The Gaussian and Laplacian stacks for the corresponding inputs and mask are presented in Part 2.3. Here, we reuse those pyramids to perform blending. In particular, the “blended Laplacian pyramid” row is the per‑level mask‑weighted sum (i.e., average/sum with mask weights) of the masked Laplacians from each input at the same frequency band. The final image is obtained by reconstructing from this blended Laplacian pyramid using the coarsest Gaussian level.
Parameters (first example): kernel size 101, base σ₀ = 1.0, growth factor = 2.0, levels = 8, mask σ = 2.0.
For this example I built a custom mask to composite the Death Star into a real sky photograph. The mask defines where each input contributes across pyramid levels, so bright mask regions pull in more of the Death Star while dark regions preserve the sky. The Gaussian mask pyramid and the masked Laplacians below show how the contribution tapers smoothly across scales, yielding a seamless blend.

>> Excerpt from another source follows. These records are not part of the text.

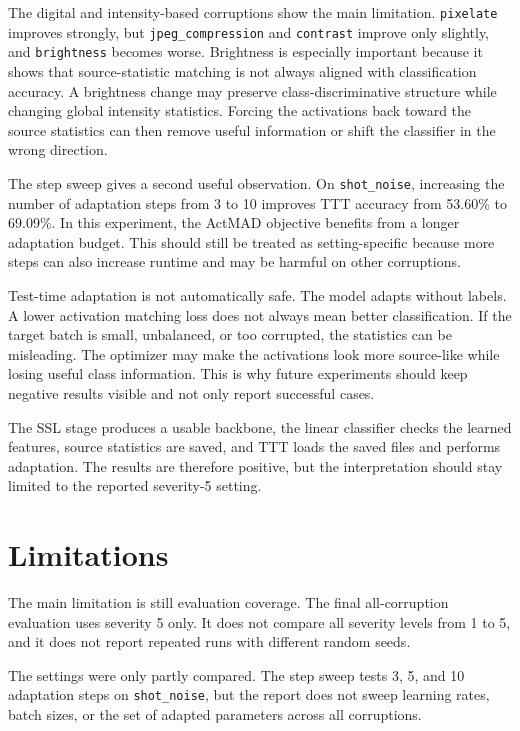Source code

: \documentclass[a4paper,11pt]{article}
\begin{document}
The digital and intensity-based corruptions show the main limitation. \texttt{pixelate} improves strongly, but \texttt{jpeg\_compression} and \texttt{contrast} improve only slightly, and \texttt{brightness} becomes worse. Brightness is especially important because it shows that source-statistic matching is not always aligned with classification accuracy. A brightness change may preserve class-discriminative structure while changing global intensity statistics. Forcing the activations back toward the source statistics can then remove useful information or shift the classifier in the wrong direction.

The step sweep gives a second useful observation. On \texttt{shot\_noise}, increasing the number of adaptation steps from 3 to 10 improves TTT accuracy from 53.60\% to 69.09\%. In this experiment, the ActMAD objective benefits from a longer adaptation budget. This should still be treated as setting-specific because more steps can also increase runtime and may be harmful on other corruptions.

Test-time adaptation is not automatically safe. The model adapts without labels. A lower activation matching loss does not always mean better classification. If the target batch is small, unbalanced, or too corrupted, the statistics can be misleading. The optimizer may make the activations look more source-like while losing useful class information. This is why future experiments should keep negative results visible and not only report successful cases.

The SSL stage produces a usable backbone, the linear classifier checks the learned features, source statistics are saved, and TTT loads the saved files and performs adaptation. The results are therefore positive, but the interpretation should stay limited to the reported severity-5 setting.

\section{Limitations}

The main limitation is still evaluation coverage. The final all-corruption evaluation uses severity 5 only. It does not compare all severity levels from 1 to 5, and it does not report repeated runs with different random seeds.

The settings were only partly compared. The step sweep tests 3, 5, and 10 adaptation steps on \texttt{shot\_noise}, but the report does not sweep learning rates, batch sizes, or the set of adapted parameters across all corruptions.
\end{document}

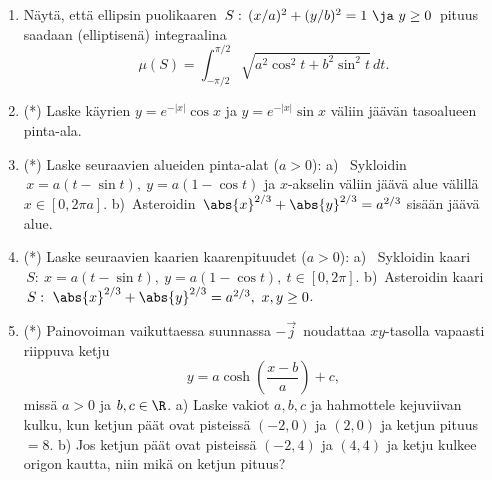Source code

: \begin{enumerate}
\item
Näytä, että ellipsin puolikaaren $\,S:\,(x/a)^2+(y/b)^2=1\ \ja\ y \ge 0\,$ pituus saadaan
(elliptisenä) integraalina
\[
\mu(S)=\int_{-\pi/2}^{\pi/2} \sqrt{a^2\cos^2 t+b^2\sin^2 t}\,dt.
\]

\item (*)
Laske käyrien $y=e^{-|x|}\cos x$ ja $y=e^{-|x|}\sin x$ väliin jäävän tasoalueen pinta-ala.

\item (*)
Laske seuraavien alueiden pinta-alat ($a>0$): \vspace{1mm}\newline
a) \ Sykloidin $\,x=a(t-\sin t),\ y=a(1-\cos t)$ ja $x$-akselin väliin jäävä alue välillä
$x\in[0,2\pi a]$. \newline
b)\, Asteroidin $\,\abs{x}^{2/3}+\abs{y}^{2/3}=a^{2/3}$ sisään jäävä alue.

\item (*)
Laske seuraavien kaarien kaarenpituudet ($a>0$): \vspace{1mm}\newline
a) \ Sykloidin kaari $\,S:\ x=a(t-\sin t),\ y=a(1-\cos t),\ t\in[0,2\pi]$. \newline
b)\, Asteroidin kaari $\,S:\ \abs{x}^{2/3}+\abs{y}^{2/3}=a^{2/3},\ x,y \ge 0$.

\item (*) \label{H-int-8: ketjuviiva} 
Painovoiman vaikuttaessa suunnassa $-\vec j\,$ noudattaa $xy$-tasolla vapaasti riippuva ketju
\[
y=a\cosh\left(\frac{x-b}{a}\right)+c,
\]
missä $a>0$ ja $b,c\in\R$. \vspace{1mm}\newline
a) Laske vakiot $a,b,c$ ja hahmottele kejuviivan kulku, kun ketjun päät ovat pisteissä $(-2,0)$
ja $(2,0)$ ja ketjun pituus $=8$. \vspace{1mm}\newline
b) Jos ketjun päät ovat pisteissä $(-2,4)$ ja $(4,4)$ ja ketju kulkee origon kautta, niin mikä
on ketjun pituus?

\end{enumerate}
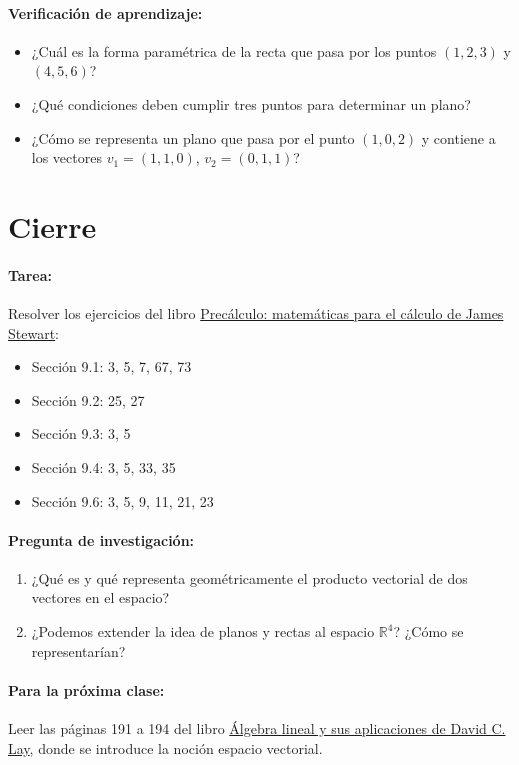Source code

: \documentclass[a4,11pt]{aleph-notas}
\begin{document}
\paragraph{Verificación de aprendizaje:}  
\begin{itemize}[leftmargin=*]
    \item ¿Cuál es la forma paramétrica de la recta que pasa por los puntos \((1,2,3)\) y \((4,5,6)\)?
    \item ¿Qué condiciones deben cumplir tres puntos para determinar un plano?
    \item ¿Cómo se representa un plano que pasa por el punto \((1,0,2)\) y contiene a los vectores \({v}_1 = (1,1,0)\), \({v}_2 = (0,1,1)\)?
\end{itemize}

\section*{Cierre}  

\paragraph{Tarea:}  
Resolver los ejercicios del libro \href{https://puce.odilo.us/info/precalculo-matematicas-para-el-calculo-03111193}{Precálculo: matemáticas para el cálculo de James Stewart}:  

\begin{itemize}[leftmargin=*]
    \item Sección 9.1: 3, 5, 7, 67, 73
    \item Sección 9.2: 25, 27
    \item Sección 9.3: 3, 5
    \item Sección 9.4: 3, 5, 33, 35
    \item Sección 9.6: 3, 5, 9, 11, 21, 23
\end{itemize}

\paragraph{Pregunta de investigación:}  
\begin{enumerate}[leftmargin=*]
    \item ¿Qué es y qué representa geométricamente el producto vectorial de dos vectores en el espacio?
    \item ¿Podemos extender la idea de planos y rectas al espacio \(\mathbb{R}^4\)? ¿Cómo se representarían?
\end{enumerate}

\paragraph{Para la próxima clase:}  
Leer las páginas 191 a 194 del libro \href{https://catalogobiblioteca.puce.edu.ec/cgi-bin/koha/opac-detail.pl?biblionumber=86083}{Álgebra lineal y sus aplicaciones de David C. Lay}, donde se introduce la noción espacio vectorial.
\end{document}
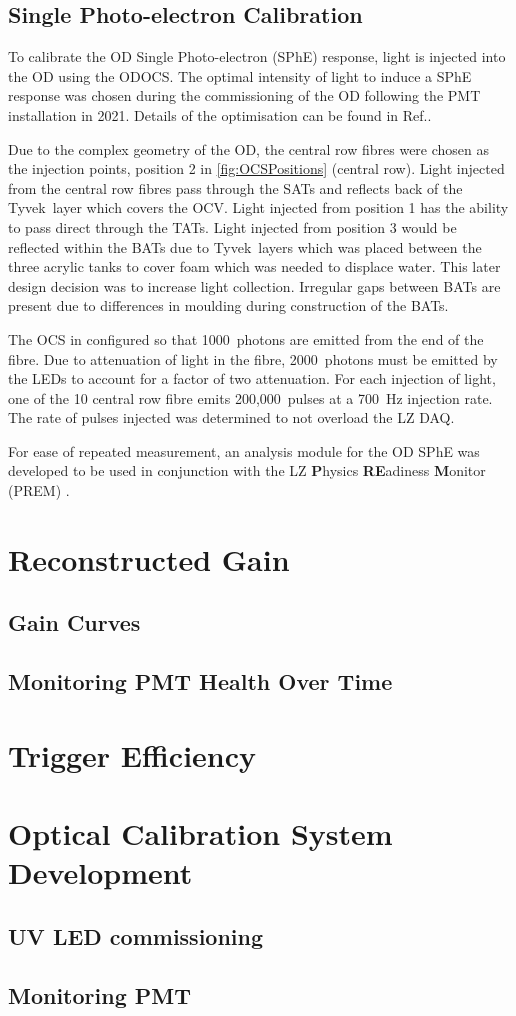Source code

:\subsection{Single Photo-electron Calibration}
To calibrate the OD Single Photo-electron (SPhE) response, light is injected into the OD using the ODOCS. The optimal intensity of light to induce a SPhE response was chosen during the commissioning of the OD following the PMT installation in 2021. Details of the optimisation can be found in Ref.\cite{edfraser:thesis}.

Due to the complex geometry of the OD, the central row fibres were chosen as the injection points, position 2 in \autoref{fig:OCSPositions} (central row). Light injected from the central row fibres pass through the SATs and reflects back of the Tyvek\textregistered\ layer which covers the OCV.
Light injected from position 1 has the ability to pass direct through the TATs. Light injected from position 3 would be reflected within the BATs due to Tyvek\textregistered\ layers which was placed between the three acrylic tanks to cover foam which was needed to displace water. This later design decision was to increase light collection. Irregular gaps between BATs are present due to differences in moulding during construction of the BATs.

The OCS in configured so that 1000~photons are emitted from the end of the fibre. Due to attenuation of light in the fibre, 2000~photons must be emitted by the LEDs to account for a factor of two attenuation. For each injection of light, one of the 10 central row fibre emits 200,000~pulses at a 700~Hz injection rate. The rate of pulses injected was determined to not overload the LZ DAQ.

For ease of repeated measurement, an analysis module for the OD SPhE was developed to be used in conjunction with the LZ \textbf{P}hysics \textbf{RE}adiness \textbf{M}onitor (PREM) \cite{LZTDR}.

\section{Reconstructed Gain}
\subsection{Gain Curves}
\subsection{Monitoring PMT Health Over Time}

\section{Trigger Efficiency}

\section{Optical Calibration System Development}
\subsection{UV LED commissioning}

\subsection{Monitoring PMT}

Instead of blending in display-encoded sRGB, I blend in linear light. Simple averages or mask-weighted sums performed directly in sRGB darken midtones and shift colours because sRGB is gamma-encoded (about ≈2.2; see sRGB). Inputs are converted from sRGB to linear light by the pipeline, which then constructs the Gaussian/Laplacian stacks and blends them before returning the output to sRGB for display. Each side appears more like its original as a result. In contrast to linearisation, which causes the apple's red to become noticeably darker after blending, linear-light blending preserves the apple's red tone nearly exactly.
Old
New
I greatly enjoyed this project. It gave me a much deeper, hands‑on intuition for frequencies in images and how they shape perception.

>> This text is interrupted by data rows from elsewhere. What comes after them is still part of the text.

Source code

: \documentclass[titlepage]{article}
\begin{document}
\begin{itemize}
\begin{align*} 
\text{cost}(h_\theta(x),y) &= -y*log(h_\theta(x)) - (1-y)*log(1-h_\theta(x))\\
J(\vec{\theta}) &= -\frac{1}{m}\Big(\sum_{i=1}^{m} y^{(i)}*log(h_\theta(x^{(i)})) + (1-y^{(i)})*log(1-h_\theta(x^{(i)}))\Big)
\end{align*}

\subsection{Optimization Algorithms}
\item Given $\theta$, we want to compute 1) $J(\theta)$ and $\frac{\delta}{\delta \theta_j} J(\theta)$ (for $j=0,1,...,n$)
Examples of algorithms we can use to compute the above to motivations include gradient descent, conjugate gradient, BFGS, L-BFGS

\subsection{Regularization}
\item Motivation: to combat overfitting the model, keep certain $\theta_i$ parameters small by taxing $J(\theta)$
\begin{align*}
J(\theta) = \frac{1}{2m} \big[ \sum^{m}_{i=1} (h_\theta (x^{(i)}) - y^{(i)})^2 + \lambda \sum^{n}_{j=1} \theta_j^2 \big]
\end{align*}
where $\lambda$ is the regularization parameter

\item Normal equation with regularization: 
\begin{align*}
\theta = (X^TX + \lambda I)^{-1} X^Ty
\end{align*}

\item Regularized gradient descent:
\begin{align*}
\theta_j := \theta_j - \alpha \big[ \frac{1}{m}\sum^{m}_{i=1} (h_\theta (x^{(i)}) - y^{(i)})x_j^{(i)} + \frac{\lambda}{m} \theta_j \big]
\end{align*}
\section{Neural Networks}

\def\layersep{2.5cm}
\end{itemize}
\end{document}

An image is not just a grid of pixel values—it is also a multi‑scale frequency composition. By manipulating different bands (low vs high), we can dramatically change how an image looks and what the viewer perceives: sharpening boosts local contrast, blurring suppresses fine detail, hybrids reveal different subjects at different viewing distances, and multiresolution blending shows how scale‑aware masks control what survives across levels. I wasn’t fully aware before this project how strongly frequency content—and the fact that some bands can be effectively invisible to humans at certain distances—controls what we actually see. Coming from a machine learning background, I wasn’t aware that this kind of image manipulation is possible with such comparatively simple, classical signal‑processing techniques.